> [Requirement]: All lines from the opening of the material up to and including the line with "- Supports both single files and directories" should be transcribed exactly, pictures excepted.

> [Data supplied]:
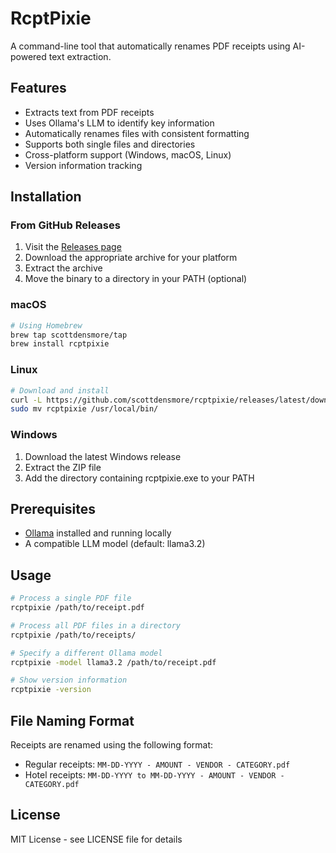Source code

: # RcptPixie

A command-line tool that automatically renames PDF receipts using AI-powered text extraction.

## Features

- Extracts text from PDF receipts
- Uses Ollama's LLM to identify key information
- Automatically renames files with consistent formatting
- Supports both single files and directories
- Cross-platform support (Windows, macOS, Linux)
- Version information tracking

## Installation

### From GitHub Releases

1. Visit the [Releases page](https://github.com/scottdensmore/rcptpixie/releases)
2. Download the appropriate archive for your platform
3. Extract the archive
4. Move the binary to a directory in your PATH (optional)

### macOS

```bash
# Using Homebrew
brew tap scottdensmore/tap
brew install rcptpixie
```

### Linux

```bash
# Download and install
curl -L https://github.com/scottdensmore/rcptpixie/releases/latest/download/rcptpixie_Linux_x86_64.tar.gz | tar xz
sudo mv rcptpixie /usr/local/bin/
```

### Windows

1. Download the latest Windows release
2. Extract the ZIP file
3. Add the directory containing rcptpixie.exe to your PATH

## Prerequisites

- [Ollama](https://ollama.ai/) installed and running locally
- A compatible LLM model (default: llama3.2)

## Usage

```bash
# Process a single PDF file
rcptpixie /path/to/receipt.pdf

# Process all PDF files in a directory
rcptpixie /path/to/receipts/

# Specify a different Ollama model
rcptpixie -model llama3.2 /path/to/receipt.pdf

# Show version information
rcptpixie -version
```

## File Naming Format

Receipts are renamed using the following format:
- Regular receipts: `MM-DD-YYYY - AMOUNT - VENDOR - CATEGORY.pdf`
- Hotel receipts: `MM-DD-YYYY to MM-DD-YYYY - AMOUNT - VENDOR - CATEGORY.pdf`

## License

MIT License - see LICENSE file for details 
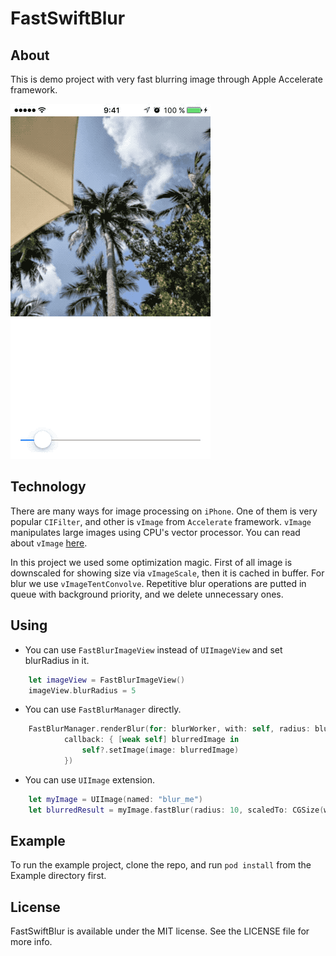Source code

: # FastSwiftBlur

## About

This is demo project with very fast blurring image through Apple Accelerate framework.

<img src="./demo.gif">

## Technology

There are many ways for image processing on `iPhone`. One of them is very popular `CIFilter`, and other is `vImage` from `Accelerate` framework. `vImage` manipulates large images using CPU's vector processor. You can read about `vImage` [here](https://developer.apple.com/documentation/accelerate/vimage).

In this project we used some optimization magic. First of all image is downscaled for showing size via `vImageScale`, then it is cached in buffer. For blur we use `vImageTentConvolve`. Repetitive blur operations are putted in queue with background priority, and we delete unnecessary ones.

## Using

- You can use `FastBlurImageView` instead of `UIImageView` and set blurRadius in it.

```swift
    let imageView = FastBlurImageView()
    imageView.blurRadius = 5
```

- You can use `FastBlurManager` directly.

```swift
    FastBlurManager.renderBlur(for: blurWorker, with: self, radius: blurRadius,
            callback: { [weak self] blurredImage in
                self?.setImage(image: blurredImage)
            })
```

- You can use `UIImage` extension.

```swift
    let myImage = UIImage(named: "blur_me")
    let blurredResult = myImage.fastBlur(radius: 10, scaledTo: CGSize(width: 100, height: 100))
```

## Example

To run the example project, clone the repo, and run `pod install` from the Example directory first.

## License

FastSwiftBlur is available under the MIT license. See the LICENSE file for more info.
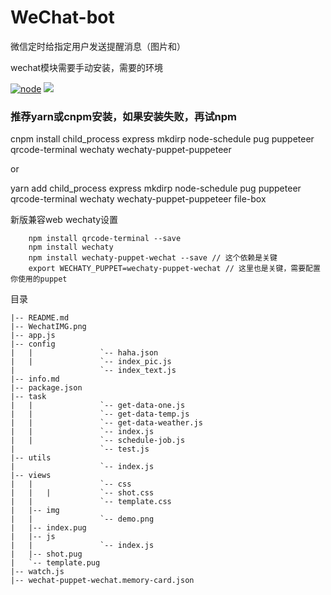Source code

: # WeChat-bot
微信定时给指定用户发送提醒消息（图片和）

wechat模块需要手动安装，需要的环境

[![node](https://img.shields.io/node/v/wechaty.svg)](https://nodejs.org/) ![](https://img.shields.io/static/v1?label=&message=pm2&color=orange)

### 推荐yarn或cnpm安装，如果安装失败，再试npm

cnpm install child_process express mkdirp node-schedule pug puppeteer qrcode-terminal wechaty wechaty-puppet-puppeteer

or

yarn add child_process express mkdirp node-schedule pug puppeteer qrcode-terminal wechaty wechaty-puppet-puppeteer file-box

新版兼容web wechaty设置

```
	npm install qrcode-terminal --save
	npm install wechaty 
	npm install wechaty-puppet-wechat --save // 这个依赖是关键
	export WECHATY_PUPPET=wechaty-puppet-wechat // 这里也是关键，需要配置你使用的puppet
```

目录

```
|-- README.md
|-- WechatIMG.png
|-- app.js
|-- config
|   |               `-- haha.json
|   |               `-- index_pic.js
|                   `-- index_text.js
|-- info.md
|-- package.json
|-- task
|   |               `-- get-data-one.js
|   |               `-- get-data-temp.js
|   |               `-- get-data-weather.js
|   |               `-- index.js
|   |               `-- schedule-job.js
|                   `-- test.js
|-- utils
|                   `-- index.js
|-- views
|   |               `-- css
|   |   |           `-- shot.css
|   |               `-- template.css
|   |-- img
|   |               `-- demo.png
|   |-- index.pug
|   |-- js
|   |               `-- index.js
|   |-- shot.pug
|   `-- template.pug
|-- watch.js
|-- wechat-puppet-wechat.memory-card.json
```
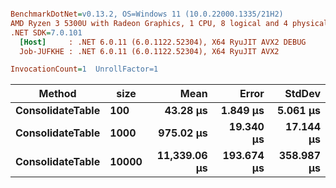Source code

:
 ``` ini

BenchmarkDotNet=v0.13.2, OS=Windows 11 (10.0.22000.1335/21H2)
AMD Ryzen 3 5300U with Radeon Graphics, 1 CPU, 8 logical and 4 physical cores
.NET SDK=7.0.101
  [Host]     : .NET 6.0.11 (6.0.1122.52304), X64 RyuJIT AVX2 DEBUG
  Job-JUFKHE : .NET 6.0.11 (6.0.1122.52304), X64 RyuJIT AVX2

InvocationCount=1  UnrollFactor=1  

```
|           Method |  size |         Mean |      Error |     StdDev |
|----------------- |------ |-------------:|-----------:|-----------:|
| **ConsolidateTable** |   **100** |     **43.28 μs** |   **1.849 μs** |   **5.061 μs** |
| **ConsolidateTable** |  **1000** |    **975.02 μs** |  **19.340 μs** |  **17.144 μs** |
| **ConsolidateTable** | **10000** | **11,339.06 μs** | **193.674 μs** | **358.987 μs** |
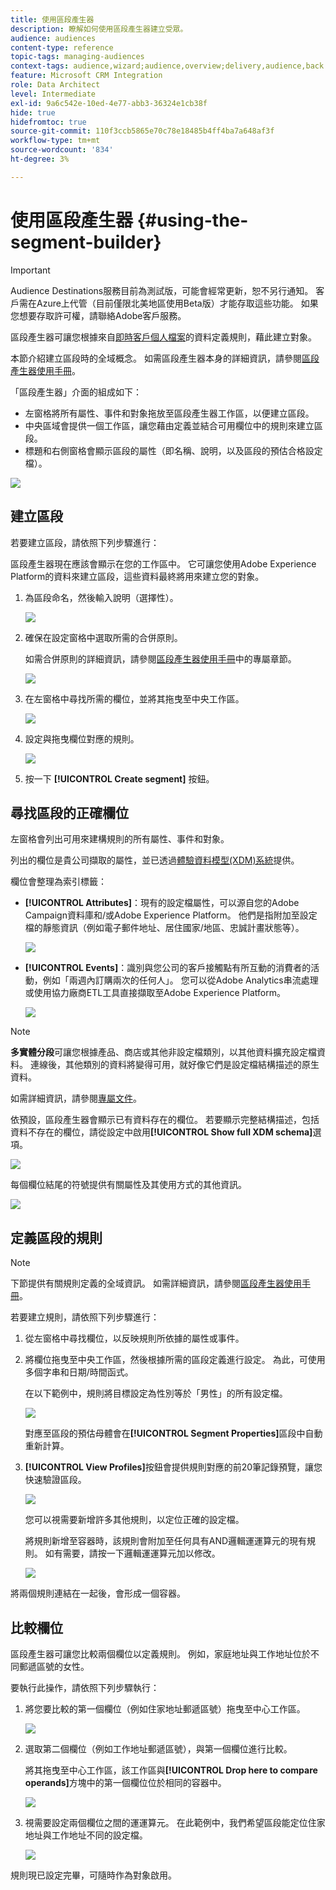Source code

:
 ```yaml
---
title: 使用區段產生器
description: 瞭解如何使用區段產生器建立受眾。
audience: audiences
content-type: reference
topic-tags: managing-audiences
context-tags: audience,wizard;audience,overview;delivery,audience,back
feature: Microsoft CRM Integration
role: Data Architect
level: Intermediate
exl-id: 9a6c542e-10ed-4e77-abb3-36324e1cb38f
hide: true
hidefromtoc: true
source-git-commit: 110f3ccb5865e70c78e18485b4ff4ba7a648af3f
workflow-type: tm+mt
source-wordcount: '834'
ht-degree: 3%

---
```


# 使用區段產生器 {#using-the-segment-builder}

>[!IMPORTANT]
>
>Audience Destinations服務目前為測試版，可能會經常更新，恕不另行通知。 客戶需在Azure上代管（目前僅限北美地區使用Beta版）才能存取這些功能。 如果您想要存取許可權，請聯絡Adobe客戶服務。

區段產生器可讓您根據來自[即時客戶個人檔案](https://experienceleague.adobe.com/docs/experience-platform/profile/home.html)的資料定義規則，藉此建立對象。

本節介紹建立區段時的全域概念。 如需區段產生器本身的詳細資訊，請參閱[區段產生器使用手冊](https://experienceleague.adobe.com/docs/experience-platform/segmentation/ui/overview.html)。

「區段產生器」介面的組成如下：

* 左窗格將所有屬性、事件和對象拖放至區段產生器工作區，以便建立區段。
* 中央區域會提供一個工作區，讓您藉由定義並結合可用欄位中的規則來建立區段。
* 標題和右側窗格會顯示區段的屬性（即名稱、說明，以及區段的預估合格設定檔）。

![](assets/aep_audiences_interface.png)

## 建立區段

若要建立區段，請依照下列步驟進行：

區段產生器現在應該會顯示在您的工作區中。 它可讓您使用Adobe Experience Platform的資料來建立區段，這些資料最終將用來建立您的對象。

1. 為區段命名，然後輸入說明（選擇性）。

   ![](assets/aep_audiences_creation_edit_name.png)

1. 確保在設定窗格中選取所需的合併原則。

   如需合併原則的詳細資訊，請參閱[區段產生器使用手冊](https://experienceleague.adobe.com/docs/experience-platform/segmentation/ui/overview.html)中的專屬章節。

   ![](assets/aep_audiences_mergepolicy.png)

1. 在左窗格中尋找所需的欄位，並將其拖曳至中央工作區。

   ![](assets/aep_audiences_dragfield.png)

1. 設定與拖曳欄位對應的規則。

   ![](assets/aep_audiences_configure_rules.png)

1. 按一下 **[!UICONTROL Create segment]** 按鈕。

## 尋找區段的正確欄位

左窗格會列出可用來建構規則的所有屬性、事件和對象。

列出的欄位是貴公司擷取的屬性，並已透過[體驗資料模型(XDM)系統](https://experienceleague.adobe.com/docs/experience-platform/xdm/home.html)提供。

欄位會整理為索引標籤：

* **[!UICONTROL Attributes]**：現有的設定檔屬性，可以源自您的Adobe Campaign資料庫和/或Adobe Experience Platform。 他們是指附加至設定檔的靜態資訊（例如電子郵件地址、居住國家/地區、忠誠計畫狀態等）。

  ![](assets/aep_audiences_attributestab.png)

* **[!UICONTROL Events]**：識別與您公司的客戶接觸點有所互動的消費者的活動，例如「兩週內訂購兩次的任何人」。 您可以從Adobe Analytics串流處理或使用協力廠商ETL工具直接擷取至Adobe Experience Platform。

  ![](assets/aep_audiences_eventstab.png)

>[!NOTE]
>
>**多實體分段**&#x200B;可讓您根據產品、商店或其他非設定檔類別，以其他資料擴充設定檔資料。 連線後，其他類別的資料將變得可用，就好像它們是設定檔結構描述的原生資料。
>
>如需詳細資訊，請參閱[專屬文件](https://experienceleague.adobe.com/docs/experience-platform/segmentation/multi-entity-segmentation.html)。

依預設，區段產生器會顯示已有資料存在的欄位。 若要顯示完整結構描述，包括資料不存在的欄位，請從設定中啟用&#x200B;**[!UICONTROL Show full XDM schema]**&#x200B;選項。

![](assets/aep_audiences_populatedfields.png)

每個欄位結尾的符號提供有關屬性及其使用方式的其他資訊。

![](assets/aep_audiences_isymbol.png)

## 定義區段的規則

>[!NOTE]
>
>下節提供有關規則定義的全域資訊。 如需詳細資訊，請參閱[區段產生器使用手冊](https://experienceleague.adobe.com/docs/experience-platform/segmentation/ui/overview.html)。

若要建立規則，請依照下列步驟進行：

1. 從左窗格中尋找欄位，以反映規則所依據的屬性或事件。

1. 將欄位拖曳至中央工作區，然後根據所需的區段定義進行設定。 為此，可使用多個字串和日期/時間函式。

   在以下範例中，規則將目標設定為性別等於「男性」的所有設定檔。

   ![](assets/aep_audiences_malegender.png)

   對應至區段的預估母體會在&#x200B;**[!UICONTROL Segment Properties]**&#x200B;區段中自動重新計算。

1. **[!UICONTROL View Profiles]**&#x200B;按鈕會提供規則對應的前20筆記錄預覽，讓您快速驗證區段。

   ![](assets/aep_audiences_samplepreview.png)

   您可以視需要新增許多其他規則，以定位正確的設定檔。

   將規則新增至容器時，該規則會附加至任何具有AND邏輯運運算元的現有規則。 如有需要，請按一下邏輯運運算元加以修改。

   ![](assets/aep_audiences_andoperator.png)

將兩個規則連結在一起後，會形成一個容器。

## 比較欄位

區段產生器可讓您比較兩個欄位以定義規則。 例如，家庭地址與工作地址位於不同郵遞區號的女性。

要執行此操作，請依照下列步驟執行：

1. 將您要比較的第一個欄位（例如住家地址郵遞區號）拖曳至中心工作區。

   ![](assets/aep_audiences_comparing_1.png)

1. 選取第二個欄位（例如工作地址郵遞區號），與第一個欄位進行比較。

   將其拖曳至中心工作區，該工作區與&#x200B;**[!UICONTROL Drop here to compare operands]**&#x200B;方塊中的第一個欄位位於相同的容器中。

   ![](assets/aep_audiences_comparing_2.png)

1. 視需要設定兩個欄位之間的運運算元。 在此範例中，我們希望區段能定位住家地址與工作地址不同的設定檔。

   ![](assets/aep_audiences_comparing_3.png)

規則現已設定完畢，可隨時作為對象啟用。
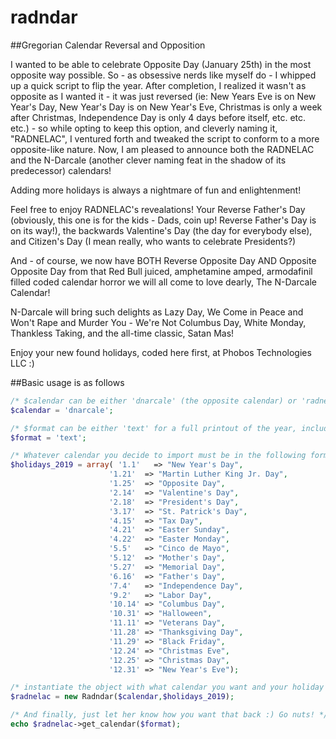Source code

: # radndar
##Gregorian Calendar Reversal and Opposition 

I wanted to be able to celebrate Opposite Day (January 25th) in the most opposite way possible. So - as obsessive nerds like myself do - I whipped up a quick script to flip the year. After completion, I realized it wasn't as opposite as I wanted it - it was just reversed (ie: New Years Eve is on New Year's Day, New Year's Day is on New Year's Eve, Christmas is only a week after Christmas, Independence Day is only 4 days before itself, etc. etc. etc.) - so while opting to keep this option, and cleverly naming it, "RADNELAC", I ventured forth and tweaked the script to conform to a more opposite-like nature. Now, I am pleased to announce both the RADNELAC and the N-Darcale (another clever naming feat in the shadow of its predecessor) calendars!


Adding more holidays is always a nightmare of fun and enlightenment!


Feel free to enjoy RADNELAC's revealations! Your Reverse Father's Day (obviously, this one is for the kids - Dads, coin up! Reverse Father's Day is on its way!), the backwards Valentine's Day (the day for everybody else), and Citizen's Day (I mean really, who wants to celebrate Presidents?)


And - of course, we now have BOTH Reverse Opposite Day AND Opposite Opposite Day from that Red Bull juiced, amphetamine amped, armodafinil filled coded calendar horror we will all come to love dearly, The N-Darcale Calendar!


N-Darcale will bring such delights as Lazy Day, We Come in Peace and Won't Rape and Murder You - We're Not Columbus Day, White Monday, Thankless Taking, and the all-time classic, Satan Mas!


Enjoy your new found holidays, coded here first, at Phobos Technologies LLC :)


##Basic usage is as follows

  ```php
  /* $calendar can be either 'dnarcale' (the opposite calendar) or 'radnelac' (the reversed calendar) */
  $calendar = 'dnarcale';
  
  /* $format can be either 'text' for a full printout of the year, including an html highlight of today (guess I probably should have made that 'html' ... huh - whatever. OR, it can be 'ical' for an importable iCal file. */
  $format = 'text';
  
  /* Whatever calendar you decide to import must be in the following format where the array key is  'month.day' with no leading zeros for either. */
  $holidays_2019 = array( '1.1'   => "New Year's Day",
                        '1.21'  => "Martin Luther King Jr. Day",
                        '1.25'  => "Opposite Day",
                        '2.14'  => "Valentine's Day",
                        '2.18'  => "President's Day",
                        '3.17'  => "St. Patrick's Day",
                        '4.15'  => "Tax Day",
                        '4.21'  => "Easter Sunday",
                        '4.22'  => "Easter Monday",
                        '5.5'   => "Cinco de Mayo",
                        '5.12'  => "Mother's Day",
                        '5.27'  => "Memorial Day",
                        '6.16'  => "Father's Day",
                        '7.4'   => "Independence Day",
                        '9.2'   => "Labor Day",
                        '10.14' => "Columbus Day",
                        '10.31' => "Halloween",
                        '11.11' => "Veterans Day",
                        '11.28' => "Thanksgiving Day",
                        '11.29' => "Black Friday",
                        '12.24' => "Christmas Eve",
                        '12.25' => "Christmas Day",
                        '12.31' => "New Year's Eve");

/* instantiate the object with what calendar you want and your holiday array */
$radnelac = new Radndar($calendar,$holidays_2019);

/* And finally, just let her know how you want that back :) Go nuts! */
echo $radnelac->get_calendar($format);
```
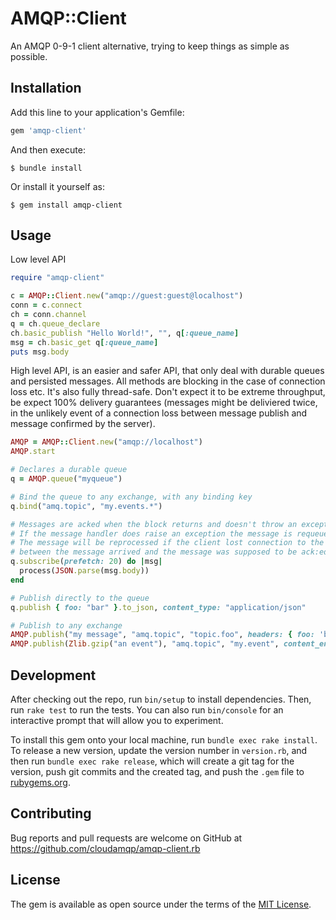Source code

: # AMQP::Client

An AMQP 0-9-1 client alternative, trying to keep things as simple as possible.

## Installation

Add this line to your application's Gemfile:

```ruby
gem 'amqp-client'
```

And then execute:

    $ bundle install

Or install it yourself as:

    $ gem install amqp-client

## Usage

Low level API

```ruby
require "amqp-client"

c = AMQP::Client.new("amqp://guest:guest@localhost")
conn = c.connect
ch = conn.channel
q = ch.queue_declare
ch.basic_publish "Hello World!", "", q[:queue_name]
msg = ch.basic_get q[:queue_name]
puts msg.body
```

High level API, is an easier and safer API, that only deal with durable queues and persisted messages. All methods are blocking in the case of connection loss etc. It's also fully thread-safe. Don't expect it to be extreme throughput, be expect 100% delivery guarantees (messages might be deliviered twice, in the unlikely event of a connection loss between message publish and message confirmed by the server).

```ruby
AMQP = AMQP::Client.new("amqp://localhost")
AMQP.start

# Declares a durable queue
q = AMQP.queue("myqueue")

# Bind the queue to any exchange, with any binding key
q.bind("amq.topic", "my.events.*")

# Messages are acked when the block returns and doesn't throw an exception.
# If the message handler does raise an exception the message is requeued after 1s.
# The message will be reprocessed if the client lost connection to the server
# between the message arrived and the message was supposed to be ack:ed.
q.subscribe(prefetch: 20) do |msg|
  process(JSON.parse(msg.body))
end

# Publish directly to the queue
q.publish { foo: "bar" }.to_json, content_type: "application/json"

# Publish to any exchange
AMQP.publish("my message", "amq.topic", "topic.foo", headers: { foo: 'bar' })
AMQP.publish(Zlib.gzip("an event"), "amq.topic", "my.event", content_encoding: 'gzip')
```

## Development

After checking out the repo, run `bin/setup` to install dependencies. Then, run `rake test` to run the tests. You can also run `bin/console` for an interactive prompt that will allow you to experiment.

To install this gem onto your local machine, run `bundle exec rake install`. To release a new version, update the version number in `version.rb`, and then run `bundle exec rake release`, which will create a git tag for the version, push git commits and the created tag, and push the `.gem` file to [rubygems.org](https://rubygems.org).

## Contributing

Bug reports and pull requests are welcome on GitHub at https://github.com/cloudamqp/amqp-client.rb

## License

The gem is available as open source under the terms of the [MIT License](https://opensource.org/licenses/MIT).
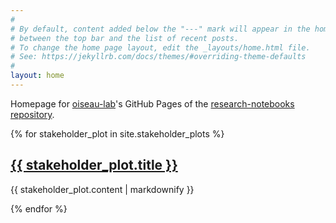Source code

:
 ```yaml
---
#
# By default, content added below the "---" mark will appear in the home page
# between the top bar and the list of recent posts.
# To change the home page layout, edit the _layouts/home.html file.
# See: https://jekyllrb.com/docs/themes/#overriding-theme-defaults
#
layout: home
---
```


Homepage for [oiseau-lab](https://github.com/oiseau-lab)'s GitHub Pages of the [research-notebooks repository](https://github.com/oiseau-lab/research-notebooks).

{% for stakeholder_plot in site.stakeholder_plots %}
  <h2>
    <a href="{{ stakeholder_plot.url }}">
      {{ stakeholder_plot.title }}
    </a>
  </h2>
  <p>{{ stakeholder_plot.content | markdownify }}</p>
{% endfor %}
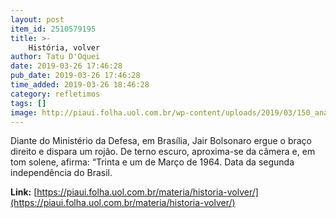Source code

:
 ```yaml
---
layout: post
item_id: 2510579195
title: >-
    História, volver
author: Tatu D'Oquei
date: 2019-03-26 17:46:28
pub_date: 2019-03-26 17:46:28
time_added: 2019-03-26 18:46:28
category: refletimos
tags: []
image: http://piaui.folha.uol.com.br/wp-content/uploads/2019/03/150_anaisdaditadura_redes.jpg
---
```


Diante do Ministério da Defesa, em Brasília, Jair Bolsonaro ergue o braço direito e dispara um rojão. De terno escuro, aproxima-se da câmera e, em tom solene, afirma: “Trinta e um de Março de 1964. Data da segunda independência do Brasil.

**Link:** [https://piaui.folha.uol.com.br/materia/historia-volver/](https://piaui.folha.uol.com.br/materia/historia-volver/)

> [Answer]:
Source code

: # RcptPixie

A command-line tool that automatically renames PDF receipts using AI-powered text extraction.

## Features

- Extracts text from PDF receipts
- Uses Ollama's LLM to identify key information
- Automatically renames files with consistent formatting
- Supports both single files and directories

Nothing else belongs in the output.